Adds a failing test that exercises the OTLP exporter's response body limit against a real TCPServer instead of WebMock stubs. WebMock patches Net::HTTP's read_body internals, so the existing stub-based tests pass even though the chunked reader doesn't work against real HTTP. With WebMock's adapter fully disabled, Net::HTTP#request eagerly reads the full body before read_response_body runs, causing IOError: "read_body called twice". The full response body is already in memory by that point, defeating the 4 MB cap.

Net::HTTP#request without a block eagerly reads the entire response body into memory via reading_body's self.body call. Refactor send_bytes to use @http.request(request) { |response| } so the case statement runs before the body is read. The error path uses streaming access for the chunked reader. Non-error paths drain-and-discard with read_body { |_| } to preserve keep-alive connections (read_body(nil) leaves the socket undrained). redo doesn't work from within a nested block, so add a should_redo flag to trigger it.

Got past the IOError from trying to read the body twice, verify the chunked reader hit the 4 MB cap against a real HTTP response.

After read_response_body breaks out of the chunked read at 4 MB, Net::HTTP's reading_body still calls self.body which reads more data from the socket into memory. Our String is capped but response.body held 5.8 MB against a 10 MB response.

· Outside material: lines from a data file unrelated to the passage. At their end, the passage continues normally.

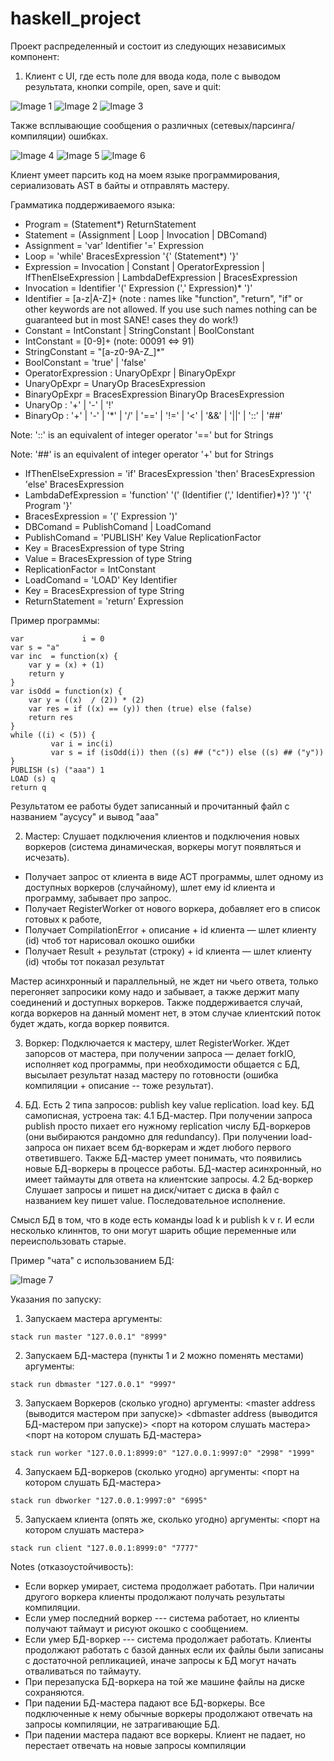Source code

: # haskell_project

Проект распределенный и состоит из следующих независимых компонент: 

1. Клиент с UI, где есть поле для ввода кода, поле с выводом результата, кнопки compile, open, save и quit: 

![Image 1](https://github.com/Ololoshechkin/haskell_project/raw/master/screenshots/image1.png)
![Image 2](https://github.com/Ololoshechkin/haskell_project/raw/master/screenshots/image2.png)
![Image 3](https://github.com/Ololoshechkin/haskell_project/raw/master/screenshots/image3.png)
 

Также всплывающие сообщения о различных (сетевых/парсинга/компиляции) ошибках.


![Image 4](https://github.com/Ololoshechkin/haskell_project/raw/master/screenshots/image4.png)
![Image 5](https://github.com/Ololoshechkin/haskell_project/raw/master/screenshots/image5.png)
![Image 6](https://github.com/Ololoshechkin/haskell_project/raw/master/screenshots/image6.png)


Клиент умеет парсить код на моем языке программирования, сериализовать AST в байты и отправлять мастеру.


Грамматика поддерживаемого языка:

* Program = (Statement*) ReturnStatement
* Statement = (Assignment | Loop | Invocation | DBComand)
* Assignment = 'var' Identifier '=' Expression
* Loop = 'while' BracesExpression '{' (Statement*) '}' 
* Expression = Invocation | Constant | OperatorExpression | IfThenElseExpression | LambdaDefExpression | BracesExpression
* Invocation = Identifier '(' Expression (',' Expression)* ')'
* Identifier = [a-z|A-Z]+ (note : names like "function", "return", "if" or other keywords are not allowed. If you use such names nothing can be guaranteed but in most SANE! cases they do work!)
* Constant = IntConstant | StringConstant | BoolConstant
* IntConstant = [0-9]+ (note: 00091 <=> 91)
* StringConstant = \"[a-z0-9A-Z_]*\"
* BoolConstant = 'true' | 'false' 
* OperatorExpression : UnaryOpExpr | BinaryOpExpr
* UnaryOpExpr = UnaryOp BracesExpression
* BinaryOpExpr = BracesExpression BinaryOp BracesExpression
* UnaryOp : '+' | '-' | '!'
* BinaryOp : '+' | '-' | '*' | '/' | '==' | '!=' | '<' | '&&' | '||' | '::' | '##'

Note: '::' is an equivalent of integer operator '==' but for Strings

Note: '##' is an equivalent of integer operator '+' but for Strings

* IfThenElseExpression = 'if' BracesExpression 'then' BracesExpression 'else' BracesExpression
* LambdaDefExpression = 'function' '(' (Identifier (',' Identifier)*)? ')' '{' Program '}'
* BracesExpression = '(' Expression ')'
* DBComand = PublishComand | LoadComand
* PublishComand = 'PUBLISH' Key Value ReplicationFactor 
* Key = BracesExpression of type String
* Value = BracesExpression of type String
* ReplicationFactor = IntConstant
* LoadComand = 'LOAD' Key Identifier 
* Key = BracesExpression of type String
* ReturnStatement = 'return' Expression

Пример программы:


```
var             i = 0  
var s = "a"  
var inc  = function(x) {  
	var y = (x) + (1)  
	return y   
}   
var isOdd = function(x) { 
	var y = ((x)  / (2)) * (2) 
	var res = if ((x) == (y)) then (true) else (false) 
	return res 
} 
while ((i) < (5)) { 
         var i = inc(i) 
         var s = if (isOdd(i)) then ((s) ## ("c")) else ((s) ## ("y")) 
} 
PUBLISH (s) ("aaa") 1 
LOAD (s) q 
return q 
```

Результатом ее работы будет записанный и прочитанный файл с названием "aycycy" и вывод "aaa"

2. Мастер:
Слушает подключения клиентов и подключения новых воркеров (система динамическая, воркеры могут появляться и исчезать). 
- Получает запрос от клиента в виде АСТ программы, шлет одному из доступных воркеров (случайному),
  шлет ему id клиента и программу, забывает про запрос.
- Получает RegisterWorker от нового воркера, добавляет его в список готовых к работе,
- Получает CompilationError + описание + id клиента — шлет клиенту (id) чтоб тот нарисовал окошко ошибки
- Получает Result + результат (строку) + id клиента — шлет клиенту (id) чтобы тот показал результат

Мастер асинхронный и параллельный, не ждет ни чьего ответа, только перегоняет запросики кому надо и забывает,
а также держит мапу соединений и доступных воркеров. Также поддерживается случай, когда воркеров на данный
момент нет, в этом случае клиентский поток будет ждать, когда воркер появится.

3. Воркер:
Подключается к мастеру, шлет RegisterWorker.
Ждет запорсов от мастера, при получении запроса — делает forkIO, исполняет код программы, 
при необходимости общается с БД, 
высылает результат назад мастеру по готовности (ошибка компиляции + описание -- тоже результат).

4. БД. Есть 2 типа запросов: 
publish key value replication.
load key.
БД самописная, устроена так:
4.1 БД-мастер.
При получении запроса publish просто пихает его нужному replication числу БД-воркеров (они выбираются рандомно для redundancy).
При получении load-запроса он пихает всем бд-воркерам и ждет любого первого ответившего.
Также БД-мастер умеет понимать, что появились новые БД-воркеры в процессе работы.
БД-мастер асинхронный, но имеет таймауты для ответа на клиентские запросы.
4.2 Бд-воркер
Слушает запросы и пишет на диск/читает с диска в файл с названием key пишет value. Последовательное исполнение.

Смысл БД в том, что в коде есть команды load k и publish k v r.
И если несколько клиннтов, то они могут шарить общие переменные или переиспользовать старые.

Пример "чата" с использованием БД:

![Image 7](https://github.com/Ololoshechkin/haskell_project/raw/master/screenshots/image7.png)

Указания по запуску:
1. Запускаем мастера
аргументы: <master host> <master port>
```
stack run master "127.0.0.1" "8999"
```
2. Запускаем БД-мастера (пункты 1 и 2 можно поменять местами)
аргументы: <dbmaster host> <dbmaster port>
```
stack run dbmaster "127.0.0.1" "9997"
```
3. Запускаем Воркеров (сколько угодно)
аргументы: <master address (выводится мастером при запуске)> <dbmaster address (выводится БД-мастером при запуске)> <порт на котором слушать мастера> <порт на котором слушать БД-мастера>
```
stack run worker "127.0.0.1:8999:0" "127.0.0.1:9997:0" "2998" "1999"
```
4. Запускаем БД-воркеров (сколько угодно)
аргументы: <dbmaster address> <порт на котором слушать БД-мастера>
```
stack run dbworker "127.0.0.1:9997:0" "6995"
```
5. Запускаем клиента (опять же, сколько угодно)
аргументы: <master address> <порт на котором слушать мастера> 
```
stack run client "127.0.0.1:8999:0" "7777"
```

Notes (отказоустойчивость):
* Если воркер умирает, система продолжает работать. При наличии другого воркера клиенты продолжают получать результаты компиляции.
* Если умер последний воркер --- система работает, но клиенты получают таймаут и рисуют окошко с сообщением.
* Если умер БД-воркер --- система продолжает работать. Клиенты продолжают работать с базой данных если их файлы были записаны с достаточной репликацией, иначе запросы к БД могут начать отваливаться по таймауту.
* При перезапуска БД-воркера на той же машине файлы на диске сохраняются.
* При падении БД-мастера падают все БД-воркеры. Все подключенные к нему обычные воркеры продолжают отвечать на запросы компиляции, не затрагивающие БД.
* При падении мастера падают все воркеры. Клиент не падает, но перестает отвечать на новые запросы компиляции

Spies on the exporter to observe response.body size after read_response_body returns.

@http

When read_response_body truncates at the 4MB limit, Net::HTTP's reading_body calls self.body after our block returns. This re-reads the entire remaining response from the socket into memory. Our break doesn't prevent this because reading_body has its "ensure to read body" safety net that fires before the socket closes. Calling @http.finish before break closes the socket. reading_body's self.body call hits a closed stream instead of re-reading. The resulting IOError is rescued only when truncation caused it. Unexpected IOErrors still propagate.

send_bytes()'s sad path needs to know if the chucking reader truncated the response body so it can log that appropriately. Instead of managing a shared-state instance variable, return that state from the reader and pass it into the logger.

Decode will raise an error on a truncated body and then the exporter will log a confusing "unexpected error decoding rpc.Status".

A truncated protobuf is invalid binary. Passing it to Google::Rpc::Status.decode raises "unexpected error decoding rpc.Status" which is rescued by our own error handling. The resulting log output about decode error mentions nothing about a known-truncated body. When we know the body was truncated, log a direct oversized-body message and return early.

fix: refactor response reader

* Metrics/CyclomaticComplexity * Metrics/MethodLength * Metrics/PerceivedComplexity

arielvalentin · 2026-04-25T18:43:11Z

          return ['', false] if response.nil?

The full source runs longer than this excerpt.